# [WHAT YOU SHOULD DO]
Return every line below in which "frac" appears.

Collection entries
================================

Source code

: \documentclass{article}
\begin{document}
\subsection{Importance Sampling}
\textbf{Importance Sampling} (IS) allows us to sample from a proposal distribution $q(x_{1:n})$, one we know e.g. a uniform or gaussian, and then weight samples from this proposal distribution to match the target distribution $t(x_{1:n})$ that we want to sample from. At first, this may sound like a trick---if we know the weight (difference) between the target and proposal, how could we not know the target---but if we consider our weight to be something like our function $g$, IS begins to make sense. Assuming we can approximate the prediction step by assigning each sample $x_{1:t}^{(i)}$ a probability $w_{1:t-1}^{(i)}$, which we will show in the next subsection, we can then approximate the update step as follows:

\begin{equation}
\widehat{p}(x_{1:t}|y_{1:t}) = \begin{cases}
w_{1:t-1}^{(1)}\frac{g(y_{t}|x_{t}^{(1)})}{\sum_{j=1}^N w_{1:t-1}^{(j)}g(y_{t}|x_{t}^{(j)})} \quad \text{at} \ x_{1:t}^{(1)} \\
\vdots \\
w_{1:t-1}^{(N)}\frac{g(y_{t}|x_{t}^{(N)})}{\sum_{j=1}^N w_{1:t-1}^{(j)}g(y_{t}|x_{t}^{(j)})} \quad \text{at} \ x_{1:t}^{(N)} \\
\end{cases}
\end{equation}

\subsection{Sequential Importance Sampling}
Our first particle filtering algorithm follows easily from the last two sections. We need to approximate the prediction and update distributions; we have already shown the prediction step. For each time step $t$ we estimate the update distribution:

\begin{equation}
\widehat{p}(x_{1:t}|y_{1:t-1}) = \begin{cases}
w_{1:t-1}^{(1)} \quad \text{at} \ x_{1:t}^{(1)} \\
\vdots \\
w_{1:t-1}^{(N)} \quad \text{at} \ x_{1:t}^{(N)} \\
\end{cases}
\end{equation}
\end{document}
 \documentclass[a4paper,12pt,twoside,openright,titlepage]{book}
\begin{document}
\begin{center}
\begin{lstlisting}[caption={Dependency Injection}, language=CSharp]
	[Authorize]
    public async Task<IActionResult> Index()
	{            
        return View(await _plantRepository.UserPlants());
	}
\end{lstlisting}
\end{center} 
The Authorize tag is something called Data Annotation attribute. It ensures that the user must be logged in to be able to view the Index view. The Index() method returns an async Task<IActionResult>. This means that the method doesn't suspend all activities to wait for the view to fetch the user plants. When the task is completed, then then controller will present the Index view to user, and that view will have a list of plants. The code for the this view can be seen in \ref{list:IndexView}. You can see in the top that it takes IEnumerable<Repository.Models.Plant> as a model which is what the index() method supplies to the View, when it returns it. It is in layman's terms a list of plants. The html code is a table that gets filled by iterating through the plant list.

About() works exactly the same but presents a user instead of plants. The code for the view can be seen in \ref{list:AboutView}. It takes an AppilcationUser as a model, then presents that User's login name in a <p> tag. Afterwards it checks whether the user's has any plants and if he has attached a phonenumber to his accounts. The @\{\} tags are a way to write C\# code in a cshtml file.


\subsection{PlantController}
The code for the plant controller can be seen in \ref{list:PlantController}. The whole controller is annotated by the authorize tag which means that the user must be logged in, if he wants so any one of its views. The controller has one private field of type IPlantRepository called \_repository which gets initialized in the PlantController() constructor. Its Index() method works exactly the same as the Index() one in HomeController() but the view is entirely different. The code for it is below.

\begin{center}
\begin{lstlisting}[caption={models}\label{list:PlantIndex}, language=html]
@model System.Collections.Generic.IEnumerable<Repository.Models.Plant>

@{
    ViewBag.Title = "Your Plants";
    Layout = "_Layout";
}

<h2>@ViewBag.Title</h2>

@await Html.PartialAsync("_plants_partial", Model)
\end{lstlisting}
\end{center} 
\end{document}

================================

# [SOLUTION FOR THIS TASK]
w_{1:t-1}^{(1)}\frac{g(y_{t}|x_{t}^{(1)})}{\sum_{j=1}^N w_{1:t-1}^{(j)}g(y_{t}|x_{t}^{(j)})} \quad \text{at} \ x_{1:t}^{(1)} \\
w_{1:t-1}^{(N)}\frac{g(y_{t}|x_{t}^{(N)})}{\sum_{j=1}^N w_{1:t-1}^{(j)}g(y_{t}|x_{t}^{(j)})} \quad \text{at} \ x_{1:t}^{(N)} \\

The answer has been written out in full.